So, for the grid above, there are 16 spaces; then 9 intersecting grid points; then 4 spaces, removing the outside ring; then 1 grid point, again removing the next ring.
I quickly realised that this pattern (16 + 9 + 4 + 1 = 30) was a sum of squares, up to the length/width of the square itself.
I knew that that could be expressed as x^2 + (x-1)^2 + (x-2)^2 + ........ + 2^2 + 1^2. But it was tricky trying to get it down any further. Thankfully, after a bit of hunting around, I was able to find this formula: (x(x+1)(2x+1))/6, which works perfectly. And, it means you don't even need to see the grid - you just need to know that it's a perfect square, and what the length of it is in the unit squares.

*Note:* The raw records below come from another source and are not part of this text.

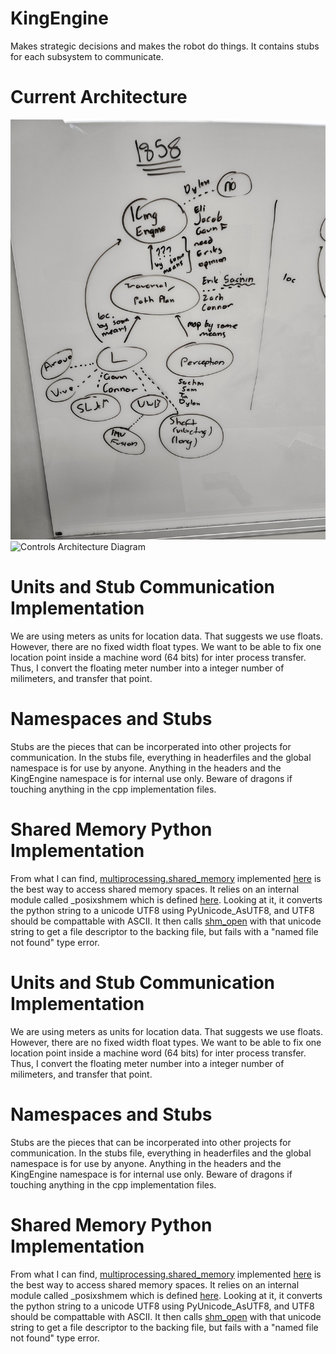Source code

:# KingEngine
Makes strategic decisions and makes the robot do things.
It contains stubs for each subsystem to communicate.

# Current Architecture
![Controls Architecture Diagram](https://raw.githubusercontent.com/Cardinal-Space-Mining/KingEngine/main/assets/Architecture.jpg?token=GHSAT0AAAAAACNBZIEKD6DQ7ZR663PVURD6ZNVHBKA)
![Controls Architecture Diagram](https://github.com/Cardinal-Space-Mining/KingEngine/assets/84042085/90bf5606-f1f2-4c98-8338-3e8f9f94cc49)

# Units and Stub Communication Implementation
We are using meters as units for location data. That suggests we use floats. However, there are no fixed width float types. We want to be able to fix one location point inside a machine word (64 bits) for inter process transfer. Thus, I convert the floating meter number into a integer number of milimeters, and transfer that point.

# Namespaces and Stubs
Stubs are the pieces that can be incorperated into other projects for communication. In the stubs file, everything in headerfiles and the global namespace is for use by anyone. Anything in the headers and the KingEngine namespace is for internal use only. Beware of dragons if touching anything in the cpp implementation files.

# Shared Memory Python Implementation
From what I can find, [multiprocessing.shared_memory](https://docs.python.org/3/library/multiprocessing.shared_memory.html) implemented [here](https://github.com/python/cpython/blob/3.12/Lib/multiprocessing/shared_memory.py) is the best way to access shared memory spaces. It relies on an internal module called _posixshmem which is defined [here](https://github.com/python/cpython/blob/3.12/Modules/_multiprocessing/posixshmem.c). Looking at it, it converts the python string to a unicode UTF8 using PyUnicode_AsUTF8, and UTF8 should be compattable with ASCII. It then calls [shm_open](https://man7.org/linux/man-pages/man3/shm_open.3.html) with that unicode string to get a file descriptor to the backing file, but fails with a "named file not found" type error.

# Units and Stub Communication Implementation
We are using meters as units for location data. That suggests we use floats. However, there are no fixed width float types. We want to be able to fix one location point inside a machine word (64 bits) for inter process transfer. Thus, I convert the floating meter number into a integer number of milimeters, and transfer that point.

# Namespaces and Stubs
Stubs are the pieces that can be incorperated into other projects for communication. In the stubs file, everything in headerfiles and the global namespace is for use by anyone. Anything in the headers and the KingEngine namespace is for internal use only. Beware of dragons if touching anything in the cpp implementation files.

# Shared Memory Python Implementation
From what I can find, [multiprocessing.shared_memory](https://docs.python.org/3/library/multiprocessing.shared_memory.html) implemented [here](https://github.com/python/cpython/blob/3.12/Lib/multiprocessing/shared_memory.py) is the best way to access shared memory spaces. It relies on an internal module called _posixshmem which is defined [here](https://github.com/python/cpython/blob/3.12/Modules/_multiprocessing/posixshmem.c). Looking at it, it converts the python string to a unicode UTF8 using PyUnicode_AsUTF8, and UTF8 should be compattable with ASCII. It then calls [shm_open](https://man7.org/linux/man-pages/man3/shm_open.3.html) with that unicode string to get a file descriptor to the backing file, but fails with a "named file not found" type error.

Then, however, I wanted to move on to triangle "grids", as such. Which proved to be a lot harder. Take, for instance, this one:

I was able to add up the numbers in a similar way as I did the squares - except, it had three different things to count; top-pointing, bottom-pointing and then the intersecting points (so this one, for example, would be 16 + 6 + 3 + 1 = 26) - but the numbers weren't in a similar series to before. The square seemed to always be there at the beginning (the triangle above has a side length of four, for example; you only count the top-pointing triangles), but then it was a different series that I didn't quite recognise. It was, however, consistent. So I looked at it a bit closer. This is the series: 0, 1, 3, 6, 10, 15, 21.... I shortly realised that the difference was simply increasing by one each time. However, what each next triangle had wasn't just the next number in the series - it was all the previous ones as well. So the fourth triangle wasn't just the fourth square (16) plus the fourth in this series (6), but the first four in it (0, 1, 3, 6). Which was a bit harder to try and figure out a way to write down. So I tried adding them together, to see if that created a new series. I got: 0, 1, 4, 10, 20, 35, 56.... Which was better. So now, I could express the sum of the triangles as: x^2 + x(N), N being that series. But I wanted to do better than that. So I looked the series up, and found that they were tetrahedral numbers. And could be generated with the formula: (n(n+1)(n+2))/6, which is quite similar to the previous one I had for the sum of squares. However, this generator started the series at 1. I needed to start at 0. Which meant that n = x - 1, which I substituted in to the equation:
= ((x-1)((x-1)+1)((x-1)+2))/6
= ((x-1)(x)(x+1))/6
= ((x^2-x)(x+1))/6
= (x^3 + x^2 - x^2 - x)/6
= (x^3 - x)/6
...Which actually works. And is a surprisingly simple solution.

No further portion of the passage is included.